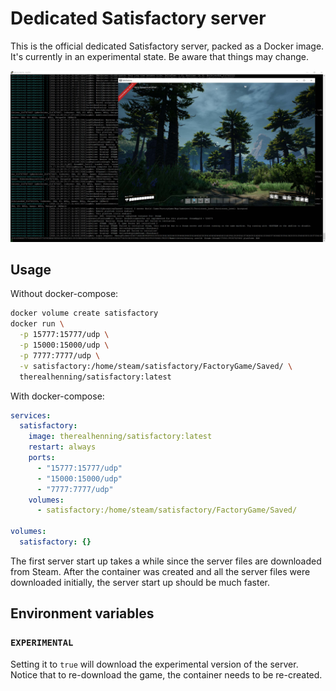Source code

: # Dedicated Satisfactory server

This is the official dedicated Satisfactory server, packed as a Docker image. It's currently in an experimental state. Be aware that things may change.

![Server logs and game](screenshot.jpg)

## Usage

Without docker-compose:

```sh
docker volume create satisfactory
docker run \
  -p 15777:15777/udp \
  -p 15000:15000/udp \
  -p 7777:7777/udp \
  -v satisfactory:/home/steam/satisfactory/FactoryGame/Saved/ \
  therealhenning/satisfactory:latest
```

With docker-compose:

```yml
services:
  satisfactory:
    image: therealhenning/satisfactory:latest
    restart: always
    ports:
      - "15777:15777/udp"
      - "15000:15000/udp"
      - "7777:7777/udp"
    volumes:
      - satisfactory:/home/steam/satisfactory/FactoryGame/Saved/

volumes:
  satisfactory: {}
```

The first server start up takes a while since the server files are downloaded from Steam. After the container was created and all the server files were downloaded initially, the server start up should be much faster.

## Environment variables

### `EXPERIMENTAL`

Setting it to `true` will download the experimental version of the server. Notice that to re-download the game, the container needs to be re-created.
....
Exercise prompt:
Lines holding the word "home" should be copied from the entries above.

Answer area:
  -v satisfactory:/home/steam/satisfactory/FactoryGame/Saved/ \
      - satisfactory:/home/steam/satisfactory/FactoryGame/Saved/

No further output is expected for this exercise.